Avec Macron l’Europe soumise au despotisme vert
Dernier point, non le moindre, le climat. Le prophète Macron proclamait : « L’Union européenne doit fixer son ambition – 0 carbone en 2050, division par deux des pesticides en 2025 – et adapter ses politiques à cette exigence. » Il fut partiellement entendu : Ursula von der Leyen, dans son discours d’investiture de président de la Commission européenne, chanta le « green deal » et reprit ces objectifs, qui furent adoptés par l’UE en 2021. Parce que cela va dans le sens du despotisme mondialiste et de son dogme anti CO2 qui entend imposer la « transition énergétique ». Mais toutes les dispositions qui auraient pu bénéficier aux Européens, et aux agriculteurs français en particulier, comme la « force sanitaire européenne pour renforcer les contrôles de nos aliments » sont passées à l’as – puisqu’elles pourraient contribuer à la permanence des intérêts et des identités nationaux.
Macron prend la pose à la Sorbonne et en Europe
En somme Macron s’est comporté en préfet zélé d’un ordre mondial qui impose les thèmes à traiter et décide en fin de compte ce qui se réalise dans les « agenda », c’est-à-dire, en français, les programmes. Il a pleinement « réussi » dans le traitement politique du covid, il patauge dans le nucléaire. Selon le « politologue » euro-mondialiste Thierry Chopin interviewé par notre confrère l’Obs, l’image de Macron est celle « d’un président agissant en cavalier seul, alors même qu’il entend porter une impulsion stratégique collective. Cette image n’est pour autant pas spécifiquement nouvelle, dans la mesure où les dirigeants français se sont rarement distingués par leur humilité coopérative ». Dans le jeu des nations résiduelles qui constituent l’échelon européen de la gouvernance mondiale, les dirigeants français ont en effet une réputation « gaullienne » à tenir. Mais ce n’est qu’un jeu, comme le savent depuis plus de vingt ans ceux qui s’intéressent au fonctionnement réel des institutions européennes.

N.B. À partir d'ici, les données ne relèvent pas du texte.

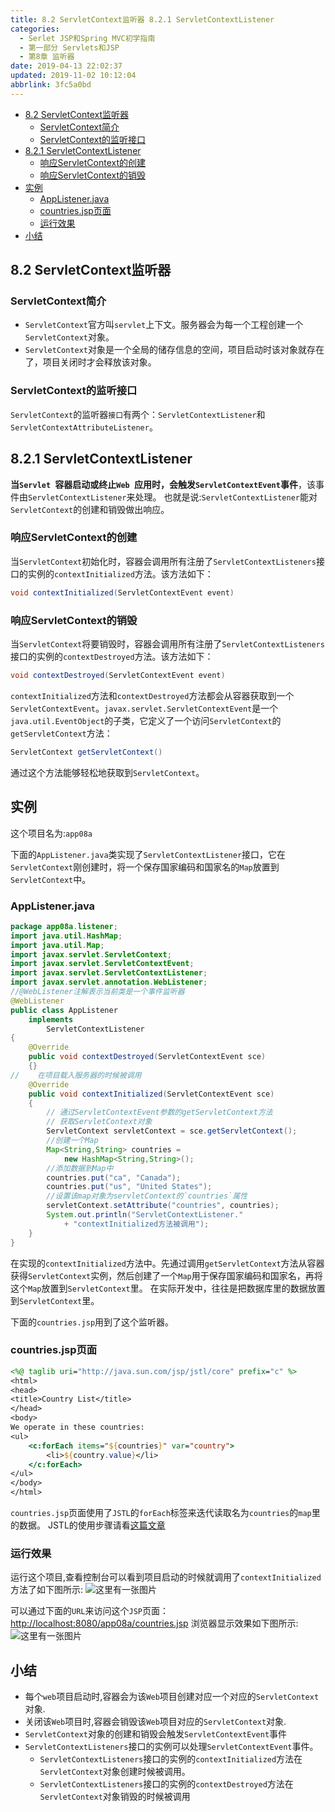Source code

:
 ```yaml
---
title: 8.2 ServletContext监听器 8.2.1 ServletContextListener
categories: 
  - Serlet JSP和Spring MVC初学指南
  - 第一部分 Servlets和JSP
  - 第8章 监听器
date: 2019-04-13 22:02:37
updated: 2019-11-02 10:12:04
abbrlink: 3fc5a0bd
---
```

<div id='my_toc'>

- [8.2 ServletContext监听器](/JavaReadingNotes/3fc5a0bd/#8-2-ServletContext监听器)
    - [ServletContext简介](/JavaReadingNotes/3fc5a0bd/#ServletContext简介)
    - [ServletContext的监听接口](/JavaReadingNotes/3fc5a0bd/#ServletContext的监听接口)
- [8.2.1 ServletContextListener](/JavaReadingNotes/3fc5a0bd/#8-2-1-ServletContextListener)
    - [响应ServletContext的创建](/JavaReadingNotes/3fc5a0bd/#响应ServletContext的创建)
    - [响应ServletContext的销毁](/JavaReadingNotes/3fc5a0bd/#响应ServletContext的销毁)
- [实例](/JavaReadingNotes/3fc5a0bd/#实例)
    - [AppListener.java](/JavaReadingNotes/3fc5a0bd/#AppListener-java)
    - [countries.jsp页面](/JavaReadingNotes/3fc5a0bd/#countries-jsp页面)
    - [运行效果](/JavaReadingNotes/3fc5a0bd/#运行效果)
- [小结](/JavaReadingNotes/3fc5a0bd/#小结)

</div>
<!--more-->
<script>if (navigator.platform.toLowerCase() == 'win32'){document.getElementById('my_toc').style.display = 'none';}</script>

<!--end-->
## 8.2 ServletContext监听器 ##
### ServletContext简介 ###
- `ServletContext`官方叫`servlet`上下文。服务器会为每一个工程创建一个`ServletContext`对象。
- `ServletContext`对象是一个全局的储存信息的空间，项目启动时该对象就存在了，项目关闭时才会释放该对象。

### ServletContext的监听接口 ###
`ServletContext`的监听器`接口`有两个：`ServletContextListener`和`ServletContextAttributeListener`。
## 8.2.1 ServletContextListener ##
**当`Servlet `容器启动或终止`Web `应用时，会触发`ServletContextEvent`事件**，该事件由`ServletContextListener`来处理。
也就是说:`ServletContextListener`能对`ServletContext`的创建和销毁做出响应。
### 响应ServletContext的创建 ###
当`ServletContext`初始化时，容器会调用所有注册了`ServletContextListeners`接口的实例的`contextInitialized`方法。该方法如下：
```java
void contextInitialized(ServletContextEvent event)
```
### 响应ServletContext的销毁 ###
当`ServletContext`将要销毁时，容器会调用所有注册了`ServletContextListeners`接口的实例的`contextDestroyed`方法。该方法如下：
```java
void contextDestroyed(ServletContextEvent event)
```
`contextInitialized`方法和`contextDestroyed`方法都会从容器获取到一个`ServletContextEvent`。`javax.servlet.ServletContextEvent`是一个`java.util.EventObject`的子类，它定义了一个访问`ServletContext`的`getServletContext`方法：
```java
ServletContext getServletContext()
```
通过这个方法能够轻松地获取到`ServletContext`。
## 实例 ##
这个项目名为:`app08a`

下面的`AppListener.java`类实现了`ServletContextListener`接口，它在`ServletContext`刚创建时，将一个保存国家编码和国家名的`Map`放置到`ServletContext`中。
### AppListener.java ###
```java
package app08a.listener;
import java.util.HashMap;
import java.util.Map;
import javax.servlet.ServletContext;
import javax.servlet.ServletContextEvent;
import javax.servlet.ServletContextListener;
import javax.servlet.annotation.WebListener;
//@WebListener注解表示当前类是一个事件监听器
@WebListener
public class AppListener
    implements
        ServletContextListener
{
    @Override
    public void contextDestroyed(ServletContextEvent sce)
    {}
//    在项目载入服务器的时候被调用
    @Override
    public void contextInitialized(ServletContextEvent sce)
    {
        // 通过ServletContextEvent参数的getServletContext方法
        // 获取ServletContext对象
        ServletContext servletContext = sce.getServletContext();
        //创建一个Map
        Map<String,String> countries = 
            new HashMap<String,String>();
        //添加数据到Map中
        countries.put("ca", "Canada");
        countries.put("us", "United States");
        //设置该map对象为servletContext的`countries`属性
        servletContext.setAttribute("countries", countries);
        System.out.println("ServletContextListener."
            + "contextInitialized方法被调用");
    }
}
```
在实现的`contextInitialized`方法中。先通过调用`getServletContext`方法从容器获得`ServletContext`实例，然后创建了一个`Map`用于保存国家编码和国家名，再将这个`Map`放置到`ServletContext`里。
在实际开发中，往往是把数据库里的数据放置到`ServletContext`里。

下面的`countries.jsp`用到了这个监听器。
### countries.jsp页面 ###
```jsp
<%@ taglib uri="http://java.sun.com/jsp/jstl/core" prefix="c" %>
<html>
<head>
<title>Country List</title>
</head>
<body>
We operate in these countries:
<ul>
    <c:forEach items="${countries}" var="country">
        <li>${country.value}</li>
    </c:forEach>
</ul>
</body>
</html>
```
`countries.jsp`页面使用了`JSTL`的`forEach`标签来迭代读取名为`countries`的`map`里的数据。
JSTL的使用步骤请看[这篇文章](/blog/2a6b3df3/)
### 运行效果 ###
运行这个项目,查看控制台可以看到项目启动的时候就调用了`contextInitialized`方法了如下图所示:
![这里有一张图片](https://image-1257720033.cos.ap-shanghai.myqcloud.com/blog/readbooknote/ServlerJSPAndSpring%20MVCChuXueZhiNan/Chapter8/1.png)

可以通过下面的`URL`来访问这个`JSP`页面：
[http://localhost:8080/app08a/countries.jsp](http://localhost:8080/app08a/countries.jsp)
浏览器显示效果如下图所示:
![这里有一张图片](https://image-1257720033.cos.ap-shanghai.myqcloud.com/blog/readbooknote/ServlerJSPAndSpring%20MVCChuXueZhiNan/Chapter8/3.png)
## 小结 ##
- 每个`web`项目启动时,容器会为该`Web`项目创建对应一个对应的`ServletContext`对象.
- 关闭该`Web`项目时,容器会销毁该`Web`项目对应的`ServletContext`对象.
- `ServletContext`对象的创建和销毁会触发`ServletContextEvent`事件
- `ServletContextListeners`接口的实例可以处理`ServletContextEvent`事件。
    - `ServletContextListeners`接口的实例的`contextInitialized`方法在`ServletContext`对象创建时候被调用。
    - `ServletContextListeners`接口的实例的`contextDestroyed`方法在`ServletContext`对象销毁的时候被调用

Des dirigeants impotents nécessaires au despotisme mondial
Une tribune parue dans le quotidien la Stampa le 13 juillet 2000 dit tout à ce sujet. Elle était signée par le président du Conseil italien d’alors, le socialiste Giuliano Amato, aujourd’hui juge à la Cour constitutionnelle italienne : « L’Union est à l’avant-garde de ce monde qui change : il désigne un avenir de princes sans souveraineté. La nouvelle entité n’a pas de visage, et ceux qui sont aux commandes ne peuvent être ni identifiés ni élus… C’est aussi de cette manière que l’Europe s’est faite : en créant des organismes communautaires sans donner aux organismes présidés par des gouvernements nationaux l’impression qu’ils étaient sujets d’un pouvoir supérieur… Je ne crois pas que ce soit une bonne idée de remplacer cette méthode lente et efficace – qui garde les Etats nationaux libres de toute anxiété alors même qu’on les dépouille de leur pouvoir – par d’importants bonds institutionnels. C’est pourquoi je préfère aller lentement, émietter les morceaux de souveraineté petit à petit, en évitant les transitions brusques depuis le pouvoir national vers le pouvoir fédéral. » Tout était décrit et prévu par ce juriste prudent, y compris les ruades populistes actuelles provoquées par les impatiences de cornacs trop pressés. Le despotisme vétilleux de l’empire arc-en-ciel suppose un spectacle permanent de dirigeants impotents qui pérorent à propos de puissance et de souveraineté.